[Collection entries]
────────────────────

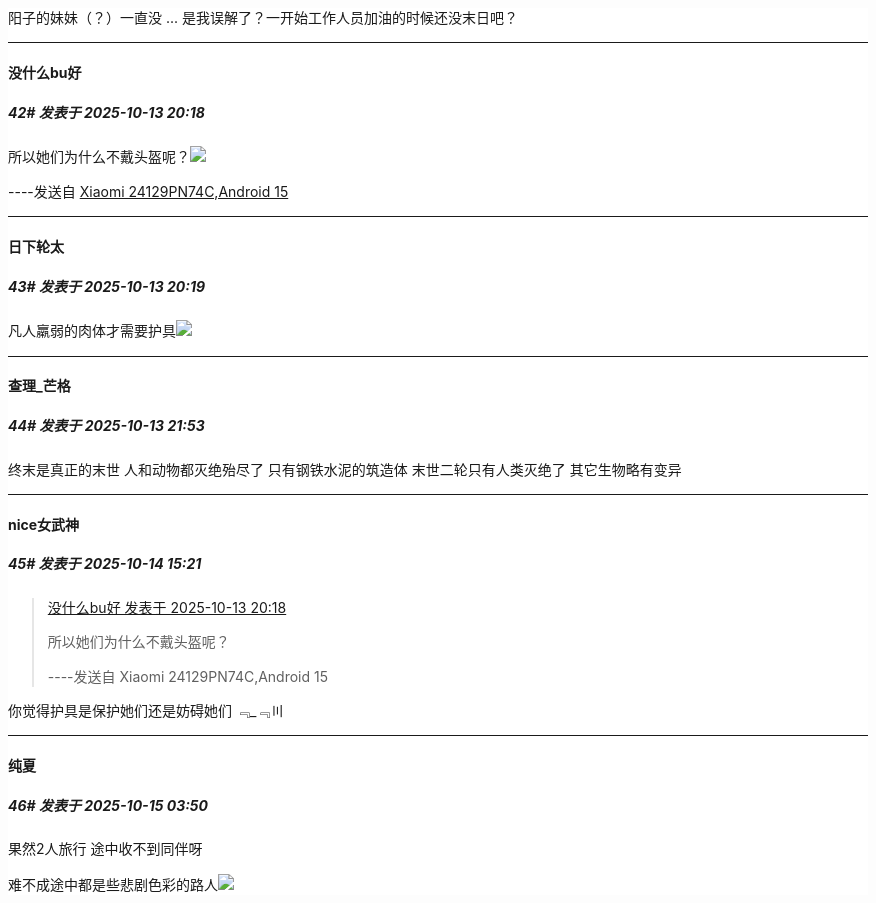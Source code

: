 阳子的妹妹（？）一直没 ...</blockquote>
是我误解了？一开始工作人员加油的时候还没末日吧？


*****

####  没什么bu好  
##### 42#       发表于 2025-10-13 20:18

所以她们为什么不戴头盔呢？<img src="https://static.stage1st.com/image/smiley/face2017/018.png" referrerpolicy="no-referrer">

----发送自 [Xiaomi 24129PN74C,Android 15](http://stage1.5j4m.com/?1.47)

*****

####  日下轮太  
##### 43#       发表于 2025-10-13 20:19

凡人羸弱的肉体才需要护具<img src="https://static.stage1st.com/image/smiley/face2017/067.png" referrerpolicy="no-referrer">


*****

####  查理_芒格  
##### 44#       发表于 2025-10-13 21:53

终末是真正的末世
人和动物都灭绝殆尽了
只有钢铁水泥的筑造体
末世二轮只有人类灭绝了
其它生物略有变异


*****

####  nice女武神  
##### 45#       发表于 2025-10-14 15:21

<blockquote><a href="httphttps://stage1st.com/2b/forum.php?mod=redirect&amp;goto=findpost&amp;pid=68565926&amp;ptid=2247038" target="_blank">没什么bu好 发表于 2025-10-13 20:18</a>

所以她们为什么不戴头盔呢？

----发送自 Xiaomi 24129PN74C,Android 15</blockquote>
你觉得护具是保护她们还是妨碍她们 ﹃_﹃〣


*****

####  纯夏  
##### 46#       发表于 2025-10-15 03:50

果然2人旅行 途中收不到同伴呀 

难不成途中都是些悲剧色彩的路人<img src="https://static.stage1st.com/image/smiley/face2017/001.png" referrerpolicy="no-referrer">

────────────────────

**Problem to work on**
Word for word, reproduce all the data, but not the pictures.

**Your solution**
Source code

: 阳子的妹妹（？）一直没 ...</blockquote>
是我误解了？一开始工作人员加油的时候还没末日吧？


*****

####  没什么bu好  
##### 42#       发表于 2025-10-13 20:18

所以她们为什么不戴头盔呢？<img src="https://static.stage1st.com/image/smiley/face2017/018.png" referrerpolicy="no-referrer">

----发送自 [Xiaomi 24129PN74C,Android 15](http://stage1.5j4m.com/?1.47)

*****

####  日下轮太  
##### 43#       发表于 2025-10-13 20:19

凡人羸弱的肉体才需要护具<img src="https://static.stage1st.com/image/smiley/face2017/067.png" referrerpolicy="no-referrer">


*****

####  查理_芒格  
##### 44#       发表于 2025-10-13 21:53

终末是真正的末世
人和动物都灭绝殆尽了
只有钢铁水泥的筑造体
末世二轮只有人类灭绝了
其它生物略有变异


*****

####  nice女武神  
##### 45#       发表于 2025-10-14 15:21

<blockquote><a href="httphttps://stage1st.com/2b/forum.php?mod=redirect&amp;goto=findpost&amp;pid=68565926&amp;ptid=2247038" target="_blank">没什么bu好 发表于 2025-10-13 20:18</a>

所以她们为什么不戴头盔呢？

----发送自 Xiaomi 24129PN74C,Android 15</blockquote>
你觉得护具是保护她们还是妨碍她们 ﹃_﹃〣


*****

####  纯夏  
##### 46#       发表于 2025-10-15 03:50

果然2人旅行 途中收不到同伴呀 

难不成途中都是些悲剧色彩的路人<img src="https://static.stage1st.com/image/smiley/face2017/001.png" referrerpolicy="no-referrer">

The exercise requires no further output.